*** EXCERPTED RECORDS ***
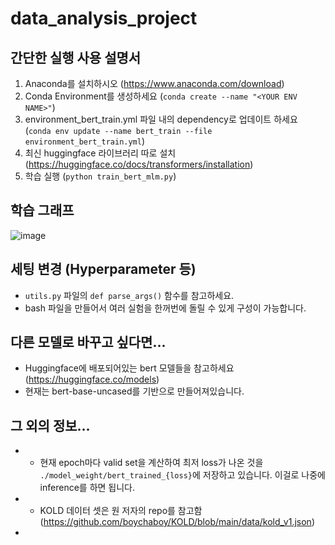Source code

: # data_analysis_project

## 간단한 실행 사용 설명서
1. Anaconda를 설치하시오 (https://www.anaconda.com/download)
2. Conda Environment를 생성하세요 (`conda create --name "<YOUR ENV NAME>"`)
3. environment_bert_train.yml 파일 내의 dependency로 업데이트 하세요 (`conda env update --name bert_train --file environment_bert_train.yml`)
4. 최신 huggingface 라이브러리 따로 설치 (https://huggingface.co/docs/transformers/installation)
5. 학습 실행 (`python train_bert_mlm.py`)

## 학습 그래프
![image](https://github.com/agwaBom/data_analysis_project/assets/59073111/9dd8eea1-ab0e-491b-9c42-8a1058b50cbd)

## 세팅 변경 (Hyperparameter 등)
- `utils.py` 파일의 `def parse_args()` 함수를 참고하세요.
- bash 파일을 만들어서 여러 실험을 한꺼번에 돌릴 수 있게 구성이 가능합니다.

## 다른 모델로 바꾸고 싶다면...
- Huggingface에 배포되어있는 bert 모델들을 참고하세요 (https://huggingface.co/models)
- 현재는 bert-base-uncased를 기반으로 만들어져있습니다.

## 그 외의 정보...
- - 현재 epoch마다 valid set을 계산하여 최저 loss가 나온 것을 `./model_weight/bert_trained_{loss}`에 저장하고 있습니다. 이걸로 나중에 inference를 하면 됩니다.
- - KOLD 데이터 셋은 원 저자의 repo를 참고함 (https://github.com/boychaboy/KOLD/blob/main/data/kold_v1.json)
- 
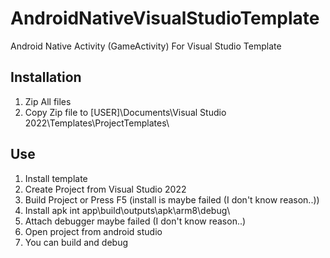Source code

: # AndroidNativeVisualStudioTemplate
Android Native Activity (GameActivity) For Visual Studio Template

## Installation
1. Zip All files
2. Copy Zip file to [USER]\Documents\Visual Studio 2022\Templates\ProjectTemplates\

## Use
1. Install template
2. Create Project from Visual Studio 2022
3. Build Project or Press F5 (install is maybe failed (I don't know reason..))
4. Install apk int app\build\outputs\apk\arm8\debug\
5. Attach debugger maybe failed (I don't know reason..)
6. Open project from android studio
7. You can build and debug
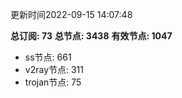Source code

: 更新时间2022-09-15 14:07:48

**总订阅: 73**
**总节点: 3438**
**有效节点: 1047**
- ss节点: 661
- v2ray节点: 311
- trojan节点: 75
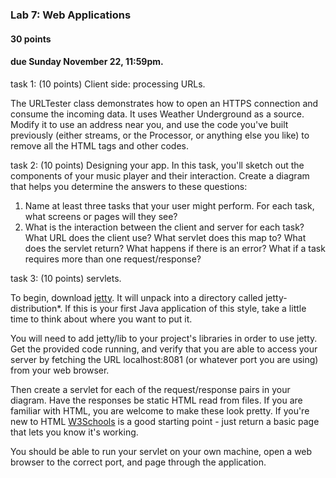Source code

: ### Lab 7: Web Applications

#### 30 points

#### due Sunday November 22, 11:59pm.



task 1: (10 points) Client side: processing URLs.

The URLTester class demonstrates how to open an HTTPS connection and consume the incoming data. It uses Weather Underground as a source.
Modify it to use an address near you, and use the code you've built previously (either streams, or the Processor, or anything else 
you like) to remove all the HTML tags and other codes.
 

task 2: (10 points) Designing your app.
In this task, you'll sketch out the components of your music player and their interaction. 
Create a diagram that helps you determine the answers to these questions:

1. Name at least three tasks that your user might perform. For each task, what screens or pages will they see?
2. What is the interaction between the client and server for each task? What URL does the client use? What servlet does this map to?
What does the servlet return? What happens if there is an error? What if a task requires more than one request/response?

task 3: (10 points) servlets.

To begin, download [jetty](https://www.eclipse.org/jetty/). It will unpack into a directory called jetty-distribution*. 
If this is your first Java application of this style, take a little time to think about where you want to put it.

You will need to add jetty/lib to your project's libraries in order to use jetty.
Get the provided code running, and verify that you are able to access your server by fetching the URL localhost:8081 (or whatever port 
you are using) from your web browser.

Then create a servlet for each of the request/response pairs in your diagram.  Have the responses be static HTML read from files. 
If you are familiar with HTML, you are welcome to make these look pretty. If you're new to HTML [W3Schools](https://www.w3schools.com/) 
is a good starting point - just return a basic page that lets you know it's working.

You should be able to run your servlet on your own machine, open a web browser to the correct port, and page through the application.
***
* **PROBLEM TO WORK ON**
Return exactly the stretch above whose first line contains "Android Native Activity" and whose last line contains "What does the", and nothing outside it. The pictures should not appear.

* **ANSWER TO THE EXERCISE**
Android Native Activity (GameActivity) For Visual Studio Template

## Installation
1. Zip All files
2. Copy Zip file to [USER]\Documents\Visual Studio 2022\Templates\ProjectTemplates\

## Use
1. Install template
2. Create Project from Visual Studio 2022
3. Build Project or Press F5 (install is maybe failed (I don't know reason..))
4. Install apk int app\build\outputs\apk\arm8\debug\
5. Attach debugger maybe failed (I don't know reason..)
6. Open project from android studio
7. You can build and debug
Source code

: 更新时间2022-09-15 14:07:48

**总订阅: 73**
**总节点: 3438**
**有效节点: 1047**
- ss节点: 661
- v2ray节点: 311
- trojan节点: 75
Source code

: ### Lab 7: Web Applications

#### 30 points

#### due Sunday November 22, 11:59pm.



task 1: (10 points) Client side: processing URLs.

The URLTester class demonstrates how to open an HTTPS connection and consume the incoming data. It uses Weather Underground as a source.
Modify it to use an address near you, and use the code you've built previously (either streams, or the Processor, or anything else 
you like) to remove all the HTML tags and other codes.
 

task 2: (10 points) Designing your app.
In this task, you'll sketch out the components of your music player and their interaction. 
Create a diagram that helps you determine the answers to these questions:

1. Name at least three tasks that your user might perform. For each task, what screens or pages will they see?
2. What is the interaction between the client and server for each task? What URL does the client use? What servlet does this map to?
What does the servlet return? What happens if there is an error? What if a task requires more than one request/response?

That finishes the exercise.